## Word2Vec SkipGram Model Example
This notebook implements a skipgram model.

In [1]:
import tensorflow as tf
import numpy as np

### Model Class

We can use classes to encapsulate tensorflow models. The below skeleton shows one way of using classes with tensorflow.

The Model class has methods, variables, and properties that capture both the graph and the tensorflow session

#### Tensorflow Graph

A tensorflow graph is a computational graph of different tensorflow operations. It defines the computation and how different operations and tensors relate, but it doesn't actually do the computation or store the values of the variables. All of that magic happens within the tensorflow session.

#### Tensorflow Session

A tensorflow session is the context where values for tensorflow variables are instantiated and computations are run. So if you are saving a model's weights, you are actually saving the weights of the tensorflow session. If you are loading a model's weights, you need to load them into a session. When variables are initialized, that has to happen within a session. In a way, the graph is stateless. State is stored in sessions. The session also takes care of running computations, so if you are running training, those need to be run in the session.

A session is instantiated with a graph, typically the current default graph.

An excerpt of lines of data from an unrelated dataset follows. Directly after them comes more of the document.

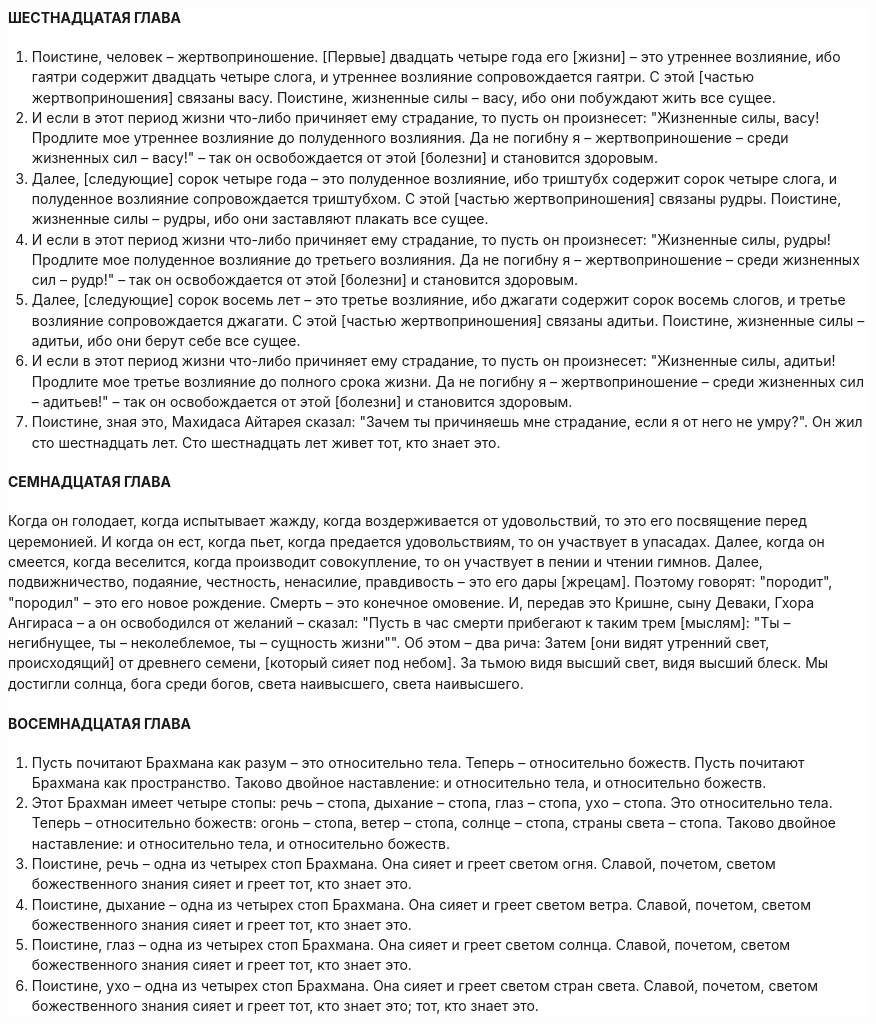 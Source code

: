 #### ШЕСТНАДЦАТАЯ ГЛАВА
1. Поистине, человек – жертвоприношение. [Первые] двадцать четыре года его [жизни] – это утреннее возлияние, ибо гаятри содержит двадцать четыре слога, и утреннее возлияние сопровождается гаятри. С этой [частью жертвоприношения] связаны васу. Поистине, жизненные силы – васу, ибо они побуждают жить все сущее.
2. И если в этот период жизни что-либо причиняет ему страдание, то пусть он произнесет: "Жизненные силы, васу! Продлите мое утреннее возлияние до полуденного возлияния. Да не погибну я – жертвоприношение – среди жизненных сил – васу!" – так он освобождается от этой [болезни] и становится здоровым.
3. Далее, [следующие] сорок четыре года – это полуденное возлияние, ибо триштубх содержит сорок четыре слога, и полуденное возлияние сопровождается триштубхом. С этой [частью жертвоприношения] связаны рудры. Поистине, жизненные силы – рудры, ибо они заставляют плакать все сущее.
4. И если в этот период жизни что-либо причиняет ему страдание, то пусть он произнесет: "Жизненные силы, рудры! Продлите мое полуденное возлияние до третьего возлияния. Да не погибну я – жертвоприношение – среди жизненных сил – рудр!" – так он освобождается от этой [болезни] и становится здоровым.
5. Далее, [следующие] сорок восемь лет – это третье возлияние, ибо джагати содержит сорок восемь слогов, и третье возлияние сопровождается джагати. С этой [частью жертвоприношения] связаны адитьи. Поистине, жизненные силы – адитьи, ибо они берут себе все сущее.
6. И если в этот период жизни что-либо причиняет ему страдание, то пусть он произнесет: "Жизненные силы, адитьи! Продлите мое третье возлияние до полного срока жизни. Да не погибну я – жертвоприношение – среди жизненных сил – адитьев!" – так он освобождается от этой [болезни] и становится здоровым.
7. Поистине, зная это, Махидаса Айтарея сказал: "Зачем ты причиняешь мне страдание, если я от него не умру?". Он жил сто шестнадцать лет. Сто шестнадцать лет живет тот, кто знает это.

#### СЕМНАДЦАТАЯ ГЛАВА
Когда он голодает, когда испытывает жажду, когда воздерживается от удовольствий, то это его посвящение перед церемонией.
И когда он ест, когда пьет, когда предается удовольствиям, то он участвует в упасадах.
Далее, когда он смеется, когда веселится, когда производит совокупление, то он участвует в пении и чтении гимнов.
Далее, подвижничество, подаяние, честность, ненасилие, правдивость – это его дары [жрецам].
Поэтому говорят: "породит", "породил" – это его новое рождение. Смерть – это конечное омовение.
И, передав это Кришне, сыну Деваки, Гхора Ангираса – а он освободился от желаний – сказал: "Пусть в час смерти прибегают к таким трем [мыслям]: "Ты – негибнущее, ты – неколеблемое, ты – сущность жизни"".
Об этом – два рича:
Затем [они видят утренний свет, происходящий] от древнего семени, [который сияет под небом]. За тьмою видя высший свет, видя высший блеск.
Мы достигли солнца, бога среди богов, света наивысшего, света наивысшего.

#### ВОСЕМНАДЦАТАЯ ГЛАВА
1. Пусть почитают Брахмана как разум – это относительно тела. Теперь – относительно божеств. Пусть почитают Брахмана как пространство. Таково двойное наставление: и относительно тела, и относительно божеств.
2. Этот Брахман имеет четыре стопы: речь – стопа, дыхание – стопа, глаз – стопа, ухо – стопа. Это относительно тела. Теперь – относительно божеств: огонь – стопа, ветер – стопа, солнце – стопа, страны света – стопа. Таково двойное наставление: и относительно тела, и относительно божеств.
3. Поистине, речь – одна из четырех стоп Брахмана. Она сияет и греет светом огня. Славой, почетом, светом божественного знания сияет и греет тот, кто знает это.
4. Поистине, дыхание – одна из четырех стоп Брахмана. Она сияет и греет светом ветра. Славой, почетом, светом божественного знания сияет и греет тот, кто знает это.
5. Поистине, глаз – одна из четырех стоп Брахмана. Она сияет и греет светом солнца. Славой, почетом, светом божественного знания сияет и греет тот, кто знает это.
6. Поистине, ухо – одна из четырех стоп Брахмана. Она сияет и греет светом стран света. Славой, почетом, светом божественного знания сияет и греет тот, кто знает это; тот, кто знает это.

A session is only able to run computations on the graph that is tied to the session.

In [2]:
class DeepLearningModel():
    def __init__():
        return
    
    def gen_uniform_random_weights(self, k_out, k_in, scale, dtype=np.float32):
        """
        Returns weights of shape (k_in, k_out) initialized between [-scale, scale]
        """
        return ((np.random.rand(k_in, k_out) * 2 - 1) * scale).astype(dtype)

    def gen_random_weights_tanh(self, k_out, k_in, dtype=np.float32):
        scale = (6. / (k_in + k_out)) ** .5
        return self.gen_uniform_random_weights(k_out, k_in, scale, dtype=dtype)

    def gen_random_weights_sigmoid(self, k_out, k_in, dtype=np.float32):
        scale = 4. * (6. / (k_in + k_out)) ** .5
        return self.gen_uniform_random_weights(k_out, k_in, scale, dtype=dtype)

    def gen_random_weights_reLu(self, k_out, k_in, dtype=np.float32):
        scale = (2. / (k_in + k_out)) ** .5
        return self.gen_uniform_random_weights(k_out, k_in, scale, dtype=dtype)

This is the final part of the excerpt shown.